In questi giorni di Natale, tra una portata di leccornie sapientemente cucinate e l’altra, non ho potuto fare a meno di riflettere su tante cose che riguardano la “mia vita altra”, quella che mi coinvolge sempre di più e che ha a che fare con la scrittura, l’editoria, la lettura e, purtroppo, pure il mercato.
Una delle riflessioni di queste ultime ore, è triste, a volte sconfortante. Mi rendo conto all’improvviso che in me c’è poco dell’autoreferenzialità di un autore e dei suoi capricci, delle sue esigenze personali e individuali, mentre c’è tanto di quello che un tempo mi sarebbe piaciuto essere: imprenditore. Al maschile volutamente, perché l’esempio che ho, ancora degli anni dello “yuppismo” sfrenato degli anni ’80 e il sogno di un’imprenditoria audace, inarrestabile e carica di innovazione, sperimentazione, rischio e vittoria è prettamente maschile. Unico riferimento femminile di quegli anni, una troppo prematuramente scomparsa Marisa Belisario.
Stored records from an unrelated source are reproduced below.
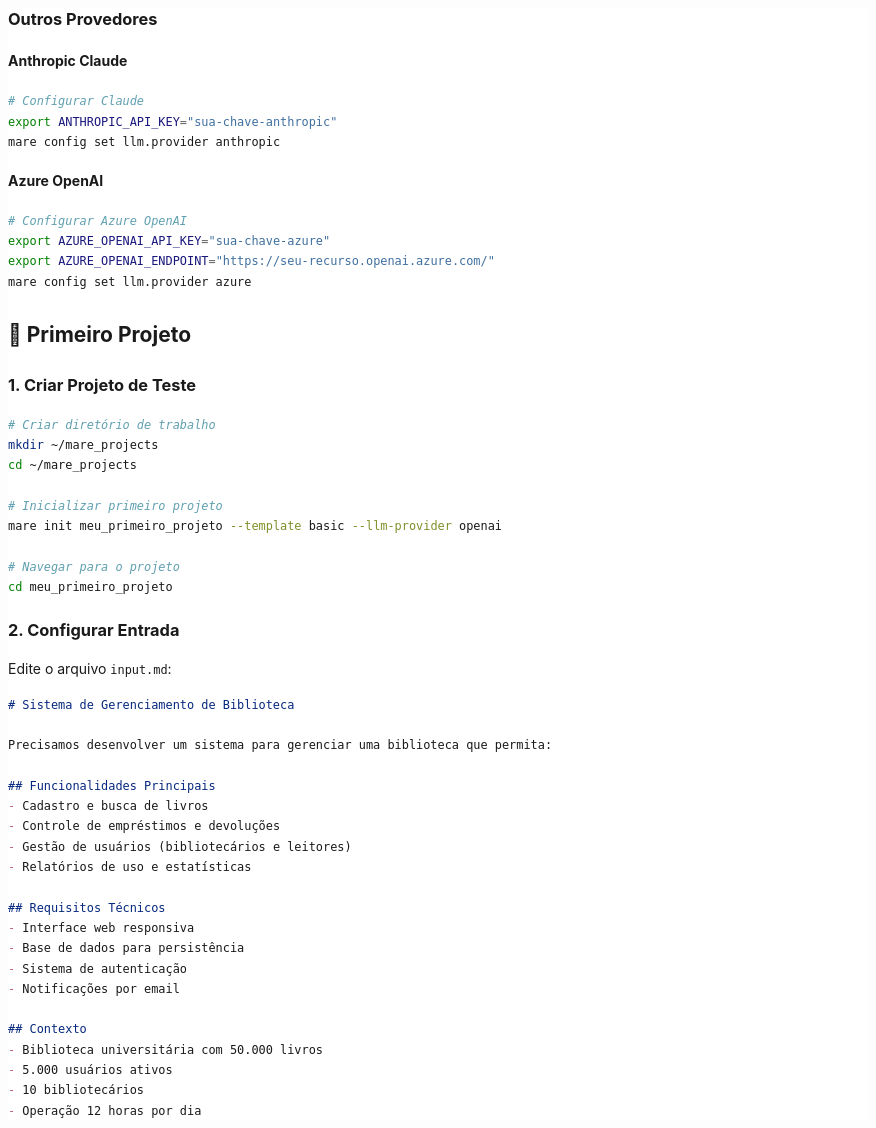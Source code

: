 ### Outros Provedores

#### Anthropic Claude

```bash
# Configurar Claude
export ANTHROPIC_API_KEY="sua-chave-anthropic"
mare config set llm.provider anthropic
```

#### Azure OpenAI

```bash
# Configurar Azure OpenAI
export AZURE_OPENAI_API_KEY="sua-chave-azure"
export AZURE_OPENAI_ENDPOINT="https://seu-recurso.openai.azure.com/"
mare config set llm.provider azure
```

## 🎯 Primeiro Projeto

### 1. Criar Projeto de Teste

```bash
# Criar diretório de trabalho
mkdir ~/mare_projects
cd ~/mare_projects

# Inicializar primeiro projeto
mare init meu_primeiro_projeto --template basic --llm-provider openai

# Navegar para o projeto
cd meu_primeiro_projeto
```

### 2. Configurar Entrada

Edite o arquivo `input.md`:

```markdown
# Sistema de Gerenciamento de Biblioteca

Precisamos desenvolver um sistema para gerenciar uma biblioteca que permita:

## Funcionalidades Principais
- Cadastro e busca de livros
- Controle de empréstimos e devoluções
- Gestão de usuários (bibliotecários e leitores)
- Relatórios de uso e estatísticas

## Requisitos Técnicos
- Interface web responsiva
- Base de dados para persistência
- Sistema de autenticação
- Notificações por email

## Contexto
- Biblioteca universitária com 50.000 livros
- 5.000 usuários ativos
- 10 bibliotecários
- Operação 12 horas por dia
```
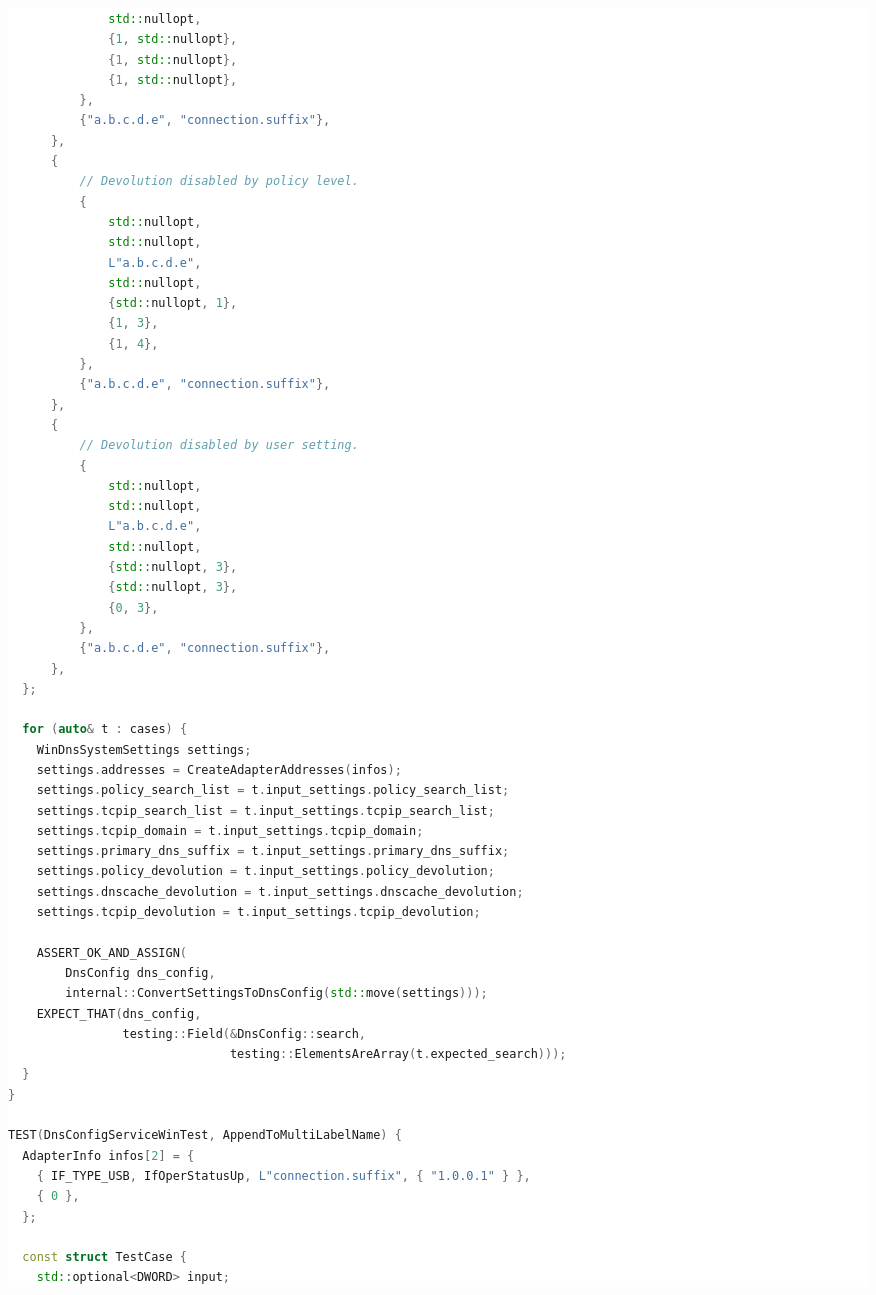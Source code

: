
 ```cpp
              std::nullopt,
              {1, std::nullopt},
              {1, std::nullopt},
              {1, std::nullopt},
          },
          {"a.b.c.d.e", "connection.suffix"},
      },
      {
          // Devolution disabled by policy level.
          {
              std::nullopt,
              std::nullopt,
              L"a.b.c.d.e",
              std::nullopt,
              {std::nullopt, 1},
              {1, 3},
              {1, 4},
          },
          {"a.b.c.d.e", "connection.suffix"},
      },
      {
          // Devolution disabled by user setting.
          {
              std::nullopt,
              std::nullopt,
              L"a.b.c.d.e",
              std::nullopt,
              {std::nullopt, 3},
              {std::nullopt, 3},
              {0, 3},
          },
          {"a.b.c.d.e", "connection.suffix"},
      },
  };

  for (auto& t : cases) {
    WinDnsSystemSettings settings;
    settings.addresses = CreateAdapterAddresses(infos);
    settings.policy_search_list = t.input_settings.policy_search_list;
    settings.tcpip_search_list = t.input_settings.tcpip_search_list;
    settings.tcpip_domain = t.input_settings.tcpip_domain;
    settings.primary_dns_suffix = t.input_settings.primary_dns_suffix;
    settings.policy_devolution = t.input_settings.policy_devolution;
    settings.dnscache_devolution = t.input_settings.dnscache_devolution;
    settings.tcpip_devolution = t.input_settings.tcpip_devolution;

    ASSERT_OK_AND_ASSIGN(
        DnsConfig dns_config,
        internal::ConvertSettingsToDnsConfig(std::move(settings)));
    EXPECT_THAT(dns_config,
                testing::Field(&DnsConfig::search,
                               testing::ElementsAreArray(t.expected_search)));
  }
}

TEST(DnsConfigServiceWinTest, AppendToMultiLabelName) {
  AdapterInfo infos[2] = {
    { IF_TYPE_USB, IfOperStatusUp, L"connection.suffix", { "1.0.0.1" } },
    { 0 },
  };

  const struct TestCase {
    std::optional<DWORD> input;
```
C’è molta imprenditoria in me perché non riesco, dicevo, appunto, a togliere dal mio sentire quel senso di pesantezza e di frustrazione che pesa sulle mie spalle quando vedo un editore entusiasta e vivace agonizzare e far fatica a uscire dalla melma che la crisi economica e probabilmente anche quella dell’editoria selvaggia e sfrenata dei colossi che stritolano e devastano in nome di un centesimo in più di guadagno sta facendo alla pubblicazione e alla narrazione a livello mondiale.
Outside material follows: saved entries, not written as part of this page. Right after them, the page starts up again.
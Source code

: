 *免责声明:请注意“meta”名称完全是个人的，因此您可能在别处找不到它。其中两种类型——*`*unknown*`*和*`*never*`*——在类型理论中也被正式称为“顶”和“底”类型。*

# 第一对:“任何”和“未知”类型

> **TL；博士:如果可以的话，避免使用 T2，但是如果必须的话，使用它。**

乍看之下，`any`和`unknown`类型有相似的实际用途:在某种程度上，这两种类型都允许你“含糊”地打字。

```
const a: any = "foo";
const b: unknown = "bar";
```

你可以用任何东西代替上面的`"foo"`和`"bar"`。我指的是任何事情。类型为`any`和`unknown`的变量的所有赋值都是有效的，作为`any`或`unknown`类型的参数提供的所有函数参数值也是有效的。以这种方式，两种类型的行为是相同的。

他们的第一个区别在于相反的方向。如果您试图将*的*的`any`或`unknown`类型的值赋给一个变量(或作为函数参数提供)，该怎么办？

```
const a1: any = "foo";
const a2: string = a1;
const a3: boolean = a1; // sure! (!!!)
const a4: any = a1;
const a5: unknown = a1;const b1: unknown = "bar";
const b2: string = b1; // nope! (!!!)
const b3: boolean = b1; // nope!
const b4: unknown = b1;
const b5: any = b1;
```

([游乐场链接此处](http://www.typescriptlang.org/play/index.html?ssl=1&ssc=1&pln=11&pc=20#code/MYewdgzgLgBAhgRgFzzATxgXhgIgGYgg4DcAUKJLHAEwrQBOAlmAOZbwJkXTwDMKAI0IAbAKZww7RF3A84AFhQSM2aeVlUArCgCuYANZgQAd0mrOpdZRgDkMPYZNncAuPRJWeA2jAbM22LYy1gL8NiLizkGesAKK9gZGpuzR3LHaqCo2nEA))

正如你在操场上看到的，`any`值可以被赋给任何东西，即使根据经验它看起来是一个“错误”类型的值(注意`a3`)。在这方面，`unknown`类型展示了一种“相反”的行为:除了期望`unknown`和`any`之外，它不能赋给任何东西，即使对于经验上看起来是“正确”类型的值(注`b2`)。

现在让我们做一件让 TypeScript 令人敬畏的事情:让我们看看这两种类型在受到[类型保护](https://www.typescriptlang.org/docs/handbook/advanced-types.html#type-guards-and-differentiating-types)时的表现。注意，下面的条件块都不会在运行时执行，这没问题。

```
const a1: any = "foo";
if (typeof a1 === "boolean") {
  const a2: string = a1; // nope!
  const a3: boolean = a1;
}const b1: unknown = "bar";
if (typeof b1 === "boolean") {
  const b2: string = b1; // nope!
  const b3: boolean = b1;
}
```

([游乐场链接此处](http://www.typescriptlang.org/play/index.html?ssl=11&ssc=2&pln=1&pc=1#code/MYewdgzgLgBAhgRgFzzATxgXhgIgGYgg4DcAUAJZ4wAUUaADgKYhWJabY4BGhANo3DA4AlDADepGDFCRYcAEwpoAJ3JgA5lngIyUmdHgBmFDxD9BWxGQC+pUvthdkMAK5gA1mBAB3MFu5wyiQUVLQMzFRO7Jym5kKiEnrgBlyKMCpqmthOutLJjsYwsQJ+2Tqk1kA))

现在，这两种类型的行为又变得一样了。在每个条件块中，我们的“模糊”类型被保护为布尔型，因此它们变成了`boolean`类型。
In quanto autore, dovrei farmi carico solo di ciò che scrivo.
Dovrei pensare solo al fatto che un editore ha accettato di pubblicare un mio manoscritto, che ha deciso di rischiare del suo (denaro, sforzi, tempo) per dare vita a un libro con il mio nome in copertina. Dovrei pensare solo a come promuoverlo al meglio, dando per scontato che il compito di venderlo e in svariate migliaia di copie è dovere assoluto dello stesso editore, io, per me stessa, in quanto scrittore (sempre maschile, perché il maschile nell’editoria è più potente e fa più presa) dovrei solo valutare le richieste da parte di associazioni, librerie, biblioteche a presenziare a presentazioni nei quali mostrare la mia parte “intellettuale” al meglio e dare sfoggio della mia erudizione.
Io, per me stessa, dovrei solo pensare a “brillare” e mostrare il mio volto accanto alla copertina, certa che tale esibizione dà comunque lustro alla casa editrice stessa, che ha avuto “l’onore” di pubblicare il mio libro. Io, per me stessa, dovrei solo pensare a “piazzare” il secondo, il terzo o fors’anche il quarto romanzo, magari, visto che non sono più un’esordiente, trovarmi un agente che mi rappresenti e che mi lanci nel meritato gotha degli “scrittori arrivati”.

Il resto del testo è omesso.